Problem requirements.
Each line in the data holding "guide" should be listed.

--- START ---

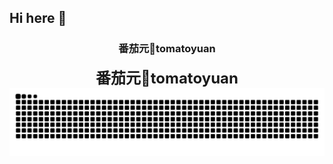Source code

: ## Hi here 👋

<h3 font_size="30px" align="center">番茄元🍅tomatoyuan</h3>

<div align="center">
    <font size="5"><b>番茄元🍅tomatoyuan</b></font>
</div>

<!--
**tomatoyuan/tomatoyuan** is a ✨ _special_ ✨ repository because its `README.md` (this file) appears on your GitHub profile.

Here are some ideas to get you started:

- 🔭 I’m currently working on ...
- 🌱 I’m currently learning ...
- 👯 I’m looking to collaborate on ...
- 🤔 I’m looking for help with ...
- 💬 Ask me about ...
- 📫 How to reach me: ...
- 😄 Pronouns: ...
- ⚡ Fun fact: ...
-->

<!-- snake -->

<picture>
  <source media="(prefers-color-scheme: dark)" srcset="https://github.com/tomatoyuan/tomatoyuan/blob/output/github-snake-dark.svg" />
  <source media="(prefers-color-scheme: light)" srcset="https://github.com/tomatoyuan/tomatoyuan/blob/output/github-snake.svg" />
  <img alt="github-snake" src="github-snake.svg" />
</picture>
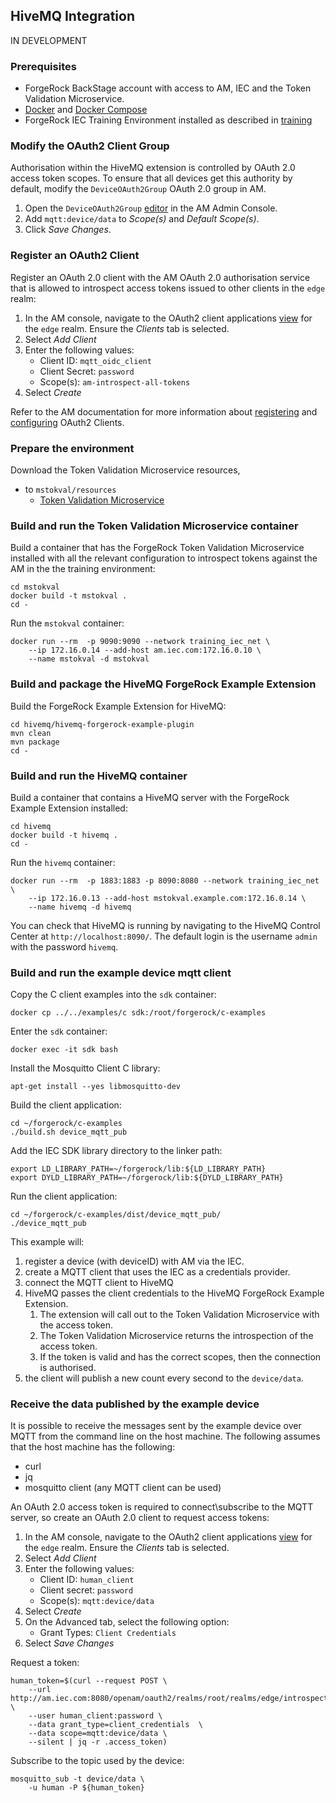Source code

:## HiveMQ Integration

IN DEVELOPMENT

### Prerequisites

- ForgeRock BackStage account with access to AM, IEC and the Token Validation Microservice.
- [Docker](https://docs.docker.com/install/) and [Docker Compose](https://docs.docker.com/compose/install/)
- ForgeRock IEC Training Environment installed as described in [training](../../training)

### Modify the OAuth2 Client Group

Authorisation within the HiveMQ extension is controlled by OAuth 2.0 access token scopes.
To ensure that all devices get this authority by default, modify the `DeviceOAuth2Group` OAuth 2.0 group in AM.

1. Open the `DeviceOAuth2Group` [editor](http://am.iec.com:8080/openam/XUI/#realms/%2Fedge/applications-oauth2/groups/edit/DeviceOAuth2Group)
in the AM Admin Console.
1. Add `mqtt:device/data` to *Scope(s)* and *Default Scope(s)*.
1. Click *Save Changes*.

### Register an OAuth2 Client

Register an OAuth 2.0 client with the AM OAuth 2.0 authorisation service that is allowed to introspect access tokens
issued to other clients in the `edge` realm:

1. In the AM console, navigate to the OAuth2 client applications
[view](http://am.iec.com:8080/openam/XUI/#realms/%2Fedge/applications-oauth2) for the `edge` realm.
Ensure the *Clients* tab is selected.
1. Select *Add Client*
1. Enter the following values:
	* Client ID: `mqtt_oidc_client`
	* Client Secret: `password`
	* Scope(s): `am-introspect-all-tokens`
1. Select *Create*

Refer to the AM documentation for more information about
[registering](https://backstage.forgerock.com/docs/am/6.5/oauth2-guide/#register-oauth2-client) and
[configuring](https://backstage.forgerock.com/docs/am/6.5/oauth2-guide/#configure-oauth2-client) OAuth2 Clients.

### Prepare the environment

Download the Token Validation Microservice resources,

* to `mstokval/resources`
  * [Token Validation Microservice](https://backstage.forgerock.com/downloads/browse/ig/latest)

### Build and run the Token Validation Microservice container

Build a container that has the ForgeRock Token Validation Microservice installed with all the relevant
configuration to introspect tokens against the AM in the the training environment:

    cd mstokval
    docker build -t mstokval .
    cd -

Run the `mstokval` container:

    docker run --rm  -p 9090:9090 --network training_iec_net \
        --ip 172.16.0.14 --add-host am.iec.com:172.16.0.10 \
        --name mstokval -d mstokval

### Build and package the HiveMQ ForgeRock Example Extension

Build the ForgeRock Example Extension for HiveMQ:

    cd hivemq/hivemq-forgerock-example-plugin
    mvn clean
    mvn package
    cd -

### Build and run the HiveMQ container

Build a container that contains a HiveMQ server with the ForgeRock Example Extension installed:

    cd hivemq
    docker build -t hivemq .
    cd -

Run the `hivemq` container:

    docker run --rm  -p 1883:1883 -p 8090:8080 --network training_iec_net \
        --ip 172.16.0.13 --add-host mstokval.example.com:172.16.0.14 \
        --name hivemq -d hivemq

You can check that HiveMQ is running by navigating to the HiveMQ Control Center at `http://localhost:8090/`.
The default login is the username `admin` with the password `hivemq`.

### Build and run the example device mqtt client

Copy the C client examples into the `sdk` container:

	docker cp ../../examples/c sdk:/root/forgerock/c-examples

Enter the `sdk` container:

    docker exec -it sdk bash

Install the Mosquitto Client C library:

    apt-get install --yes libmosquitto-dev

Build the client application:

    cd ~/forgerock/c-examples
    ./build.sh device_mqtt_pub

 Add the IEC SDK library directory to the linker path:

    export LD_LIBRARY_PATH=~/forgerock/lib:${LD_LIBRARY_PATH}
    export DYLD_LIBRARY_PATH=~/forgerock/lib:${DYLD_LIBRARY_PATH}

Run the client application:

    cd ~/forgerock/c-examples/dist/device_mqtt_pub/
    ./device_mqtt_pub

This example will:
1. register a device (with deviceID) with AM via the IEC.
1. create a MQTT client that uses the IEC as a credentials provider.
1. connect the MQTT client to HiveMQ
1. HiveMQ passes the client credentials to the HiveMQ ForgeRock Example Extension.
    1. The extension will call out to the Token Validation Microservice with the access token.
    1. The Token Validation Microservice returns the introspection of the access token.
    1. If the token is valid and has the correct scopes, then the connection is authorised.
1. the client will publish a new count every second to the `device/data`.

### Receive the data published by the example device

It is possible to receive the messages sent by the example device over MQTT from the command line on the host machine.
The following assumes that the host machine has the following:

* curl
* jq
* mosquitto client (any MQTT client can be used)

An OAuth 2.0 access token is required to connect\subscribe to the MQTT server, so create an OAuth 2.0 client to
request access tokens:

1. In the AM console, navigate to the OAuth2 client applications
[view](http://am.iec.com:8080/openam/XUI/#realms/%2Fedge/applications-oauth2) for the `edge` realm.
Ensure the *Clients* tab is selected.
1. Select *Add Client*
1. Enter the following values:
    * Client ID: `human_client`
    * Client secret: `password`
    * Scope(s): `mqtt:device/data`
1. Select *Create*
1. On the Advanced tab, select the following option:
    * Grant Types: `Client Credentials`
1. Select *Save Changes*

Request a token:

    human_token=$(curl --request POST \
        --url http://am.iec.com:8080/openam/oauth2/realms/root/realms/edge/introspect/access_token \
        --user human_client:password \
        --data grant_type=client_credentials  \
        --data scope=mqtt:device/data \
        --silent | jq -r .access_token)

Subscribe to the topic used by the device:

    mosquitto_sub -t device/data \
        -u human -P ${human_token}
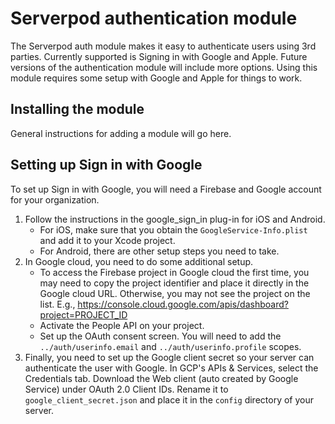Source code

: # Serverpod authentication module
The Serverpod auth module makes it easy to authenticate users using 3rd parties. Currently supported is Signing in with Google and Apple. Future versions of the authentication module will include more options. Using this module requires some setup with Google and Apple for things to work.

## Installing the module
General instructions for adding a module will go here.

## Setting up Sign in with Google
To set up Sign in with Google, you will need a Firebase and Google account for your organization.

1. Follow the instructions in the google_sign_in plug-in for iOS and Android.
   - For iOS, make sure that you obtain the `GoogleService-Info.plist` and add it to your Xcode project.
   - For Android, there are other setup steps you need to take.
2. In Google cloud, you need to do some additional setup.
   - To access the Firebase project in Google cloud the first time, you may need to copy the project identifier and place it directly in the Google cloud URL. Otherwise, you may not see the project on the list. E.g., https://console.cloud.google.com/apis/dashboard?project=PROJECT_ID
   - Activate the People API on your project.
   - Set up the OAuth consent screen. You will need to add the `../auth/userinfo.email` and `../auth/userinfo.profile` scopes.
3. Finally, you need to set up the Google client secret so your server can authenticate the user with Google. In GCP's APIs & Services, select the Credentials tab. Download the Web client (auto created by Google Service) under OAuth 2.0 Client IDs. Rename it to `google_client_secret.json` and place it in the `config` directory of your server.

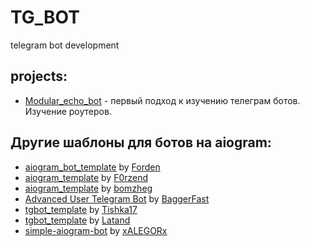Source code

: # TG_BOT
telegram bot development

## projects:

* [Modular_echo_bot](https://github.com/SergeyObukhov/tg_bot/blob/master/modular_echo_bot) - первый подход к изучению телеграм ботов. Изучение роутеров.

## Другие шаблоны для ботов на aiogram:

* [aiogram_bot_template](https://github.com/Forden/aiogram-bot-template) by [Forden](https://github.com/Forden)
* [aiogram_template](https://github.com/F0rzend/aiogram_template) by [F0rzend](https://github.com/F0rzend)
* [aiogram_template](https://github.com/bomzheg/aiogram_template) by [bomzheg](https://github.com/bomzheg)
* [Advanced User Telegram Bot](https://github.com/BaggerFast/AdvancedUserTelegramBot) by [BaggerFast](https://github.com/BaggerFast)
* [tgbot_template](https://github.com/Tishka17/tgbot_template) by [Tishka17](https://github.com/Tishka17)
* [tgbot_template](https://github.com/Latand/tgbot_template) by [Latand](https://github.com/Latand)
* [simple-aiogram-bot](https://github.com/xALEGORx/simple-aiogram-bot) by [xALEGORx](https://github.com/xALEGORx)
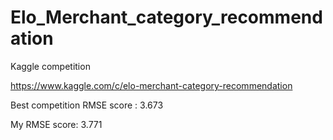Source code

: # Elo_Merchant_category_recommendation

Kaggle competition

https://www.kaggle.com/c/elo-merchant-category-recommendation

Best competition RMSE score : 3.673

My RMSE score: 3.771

--- END ---

Finished task.
[registering](https://backstage.forgerock.com/docs/am/6.5/oauth2-guide/#register-oauth2-client) and
[configuring](https://backstage.forgerock.com/docs/am/6.5/oauth2-guide/#configure-oauth2-client) OAuth2 Clients.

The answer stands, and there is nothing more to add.